Difficile pour l’instant de le dire. Bien que le contexte aille progressivement vers une sensibilisation des populations aux questions de vie privée, ce combat est bien loin d’être gagné. Plusieurs facteurs jouent, dont le principal est l’inertie.
Comment ne pas penser aux premières révélations d’Edward Snowden en 2013 ? En dépit de nombreuses informations « chocs », les habitudes ont peu évolué chez le grand public, en dépit de ses propres recommandations déjà à l’époque d’utiliser Signal.
L’inertie joue à plein régime, tout particulièrement parce qu’une fois les conversations enclenchées – surtout en groupes – il devient difficile de faire déménager sa famille, ses amis et le reste de ses relations, personnelles ou professionnelles. Signal a cela dit expliqué sur Twitter comment faire migrer des groupes vers sa propre messagerie :
A lot of people have been asking how to move their group chats from other apps to Signal, and Signal group links are a great way to get started. Drop a group link into your former chat app of choice like you're dropping the mic on the way out. pic.twitter.com/q49DeZufBG
— Signal (@signalapp) January 7, 2021
Car c’est la grande force de WhatsApp, disponible à peu près partout et moins rattaché à Facebook que Messenger. Cette (très relative) indépendance lui permet notamment de proposer des inscriptions ne réclamant pas de compte Facebook. Comme d’autres messageries, le numéro de téléphone suffit. Et avec une telle base d’utilisateurs, quand « tout le monde est dessus », il n’est pas si simple de trancher les liens établis, tout en perdant l’historique des échanges.

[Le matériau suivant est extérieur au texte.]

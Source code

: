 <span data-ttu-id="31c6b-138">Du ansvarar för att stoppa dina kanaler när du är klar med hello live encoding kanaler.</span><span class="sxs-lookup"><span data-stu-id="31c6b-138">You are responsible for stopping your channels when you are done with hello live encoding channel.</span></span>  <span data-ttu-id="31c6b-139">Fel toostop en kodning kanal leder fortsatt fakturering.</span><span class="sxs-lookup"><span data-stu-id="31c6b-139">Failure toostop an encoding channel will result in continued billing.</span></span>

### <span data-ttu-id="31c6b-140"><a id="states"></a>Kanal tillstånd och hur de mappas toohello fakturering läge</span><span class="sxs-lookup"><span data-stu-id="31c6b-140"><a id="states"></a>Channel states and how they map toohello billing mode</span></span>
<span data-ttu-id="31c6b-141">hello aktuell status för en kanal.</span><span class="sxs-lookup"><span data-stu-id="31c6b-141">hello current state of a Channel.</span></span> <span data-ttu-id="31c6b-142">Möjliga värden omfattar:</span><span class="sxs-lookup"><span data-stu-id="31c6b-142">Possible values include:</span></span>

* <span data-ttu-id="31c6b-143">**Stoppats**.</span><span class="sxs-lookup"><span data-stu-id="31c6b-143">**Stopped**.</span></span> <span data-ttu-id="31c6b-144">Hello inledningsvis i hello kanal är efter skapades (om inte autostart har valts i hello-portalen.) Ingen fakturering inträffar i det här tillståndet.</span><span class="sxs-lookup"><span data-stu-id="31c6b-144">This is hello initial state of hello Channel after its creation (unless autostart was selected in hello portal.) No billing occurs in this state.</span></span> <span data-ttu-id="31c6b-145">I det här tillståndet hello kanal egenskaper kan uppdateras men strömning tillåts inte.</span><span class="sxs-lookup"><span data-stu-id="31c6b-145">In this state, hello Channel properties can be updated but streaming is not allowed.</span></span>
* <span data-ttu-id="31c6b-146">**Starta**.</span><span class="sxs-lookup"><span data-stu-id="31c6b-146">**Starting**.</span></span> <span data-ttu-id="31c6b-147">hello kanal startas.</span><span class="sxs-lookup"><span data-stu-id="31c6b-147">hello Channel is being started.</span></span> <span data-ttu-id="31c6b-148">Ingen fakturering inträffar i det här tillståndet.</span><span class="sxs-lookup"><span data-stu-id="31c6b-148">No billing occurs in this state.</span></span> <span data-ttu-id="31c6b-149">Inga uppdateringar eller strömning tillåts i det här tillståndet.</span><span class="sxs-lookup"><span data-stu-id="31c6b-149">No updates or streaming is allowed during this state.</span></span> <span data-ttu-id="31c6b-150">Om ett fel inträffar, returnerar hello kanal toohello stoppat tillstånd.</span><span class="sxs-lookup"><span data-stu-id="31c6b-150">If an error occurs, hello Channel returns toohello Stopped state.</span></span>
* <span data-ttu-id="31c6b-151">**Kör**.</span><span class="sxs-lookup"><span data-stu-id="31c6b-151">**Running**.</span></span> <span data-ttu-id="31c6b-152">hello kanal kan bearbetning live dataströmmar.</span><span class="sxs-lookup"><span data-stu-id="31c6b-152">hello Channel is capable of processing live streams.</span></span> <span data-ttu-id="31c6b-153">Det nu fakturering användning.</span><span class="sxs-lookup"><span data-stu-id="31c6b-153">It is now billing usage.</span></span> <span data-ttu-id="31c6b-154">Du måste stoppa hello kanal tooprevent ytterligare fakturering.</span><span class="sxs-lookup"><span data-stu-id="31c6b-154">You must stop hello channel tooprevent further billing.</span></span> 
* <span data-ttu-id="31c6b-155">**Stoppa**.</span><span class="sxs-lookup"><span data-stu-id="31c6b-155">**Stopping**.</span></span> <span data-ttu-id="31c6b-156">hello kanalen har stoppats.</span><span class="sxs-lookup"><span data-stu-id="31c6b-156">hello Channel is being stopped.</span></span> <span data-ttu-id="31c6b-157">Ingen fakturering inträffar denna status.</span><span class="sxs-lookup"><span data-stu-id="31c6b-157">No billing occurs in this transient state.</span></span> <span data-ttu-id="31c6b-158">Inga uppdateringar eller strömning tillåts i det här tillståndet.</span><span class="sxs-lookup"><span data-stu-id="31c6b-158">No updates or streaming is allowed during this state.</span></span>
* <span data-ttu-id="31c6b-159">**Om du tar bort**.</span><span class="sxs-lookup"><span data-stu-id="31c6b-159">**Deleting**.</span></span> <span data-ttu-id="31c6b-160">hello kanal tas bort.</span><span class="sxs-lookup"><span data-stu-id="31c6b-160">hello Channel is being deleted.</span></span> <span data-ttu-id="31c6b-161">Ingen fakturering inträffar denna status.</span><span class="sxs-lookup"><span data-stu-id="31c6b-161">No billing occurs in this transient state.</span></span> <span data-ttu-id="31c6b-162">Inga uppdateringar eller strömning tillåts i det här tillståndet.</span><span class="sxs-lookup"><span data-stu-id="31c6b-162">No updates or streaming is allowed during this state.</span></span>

Certains mettent également en garde contre le prosélytisme qui pourrait s’emparer soudain d’une partie de ceux qui attendaient depuis longtemps que le vent tourne. C’est le cas de Thomas Fourmeux qui, dans un billet de blog, demande aux « rabat-joie de la protection et de la vie privée » de ne pas sauter sauvagement sur les nouveaux venus pour les enguirlander parce qu’ils ne poussent pas assez loin le changement : « Quoi, tu passes à Signal, mais tu te sers encore de Gmail ? ».
Reste que la communication de WhatsApp aura été un fiasco. Même si rien ne devait changer au-delà du 8 février, le message est bien mal passé et est tombé au mauvais moment. Dans un sens ou dans l’autre, il est complexe d’arrêter un mouvement tel que celui qui a commencé, et WhatsApp espère très probablement un essoufflement face au « danger » de revoir ses habitudes.
Enfin, pour celles et ceux qui se poseraient la question, il est possible d’exporter ses données de conversation et de clôturer son compte. Dans le premier cas, on ne pourra le faire que depuis l’appareil où est installé WhatsApp (donc pas depuis la version web ou Desktop) et une conversation à la fois. Il faut se rendre dans le panneau d’information de chacune puis aller jusqu’en bas de l’écran pour appuyer sur « Exporter discussion ». On pourra alors choisir d’inclure ou non les médias.
Quant à la suppression, elle se trouve dans les paramètres de l’application, dans la section Compte. Le numéro de téléphone sera demandé pour validation. Notez que WhatsApp garde les informations jusqu’à 90 jours après la suppression, pour des questions de système de sauvegarde. Elles ne peuvent cependant pas être récupérées. Au-delà, des copies de certaines informations peuvent rester dans les bases de données, mais WhatsApp assure qu’elles sont décorrélées de toute donnée identifiante.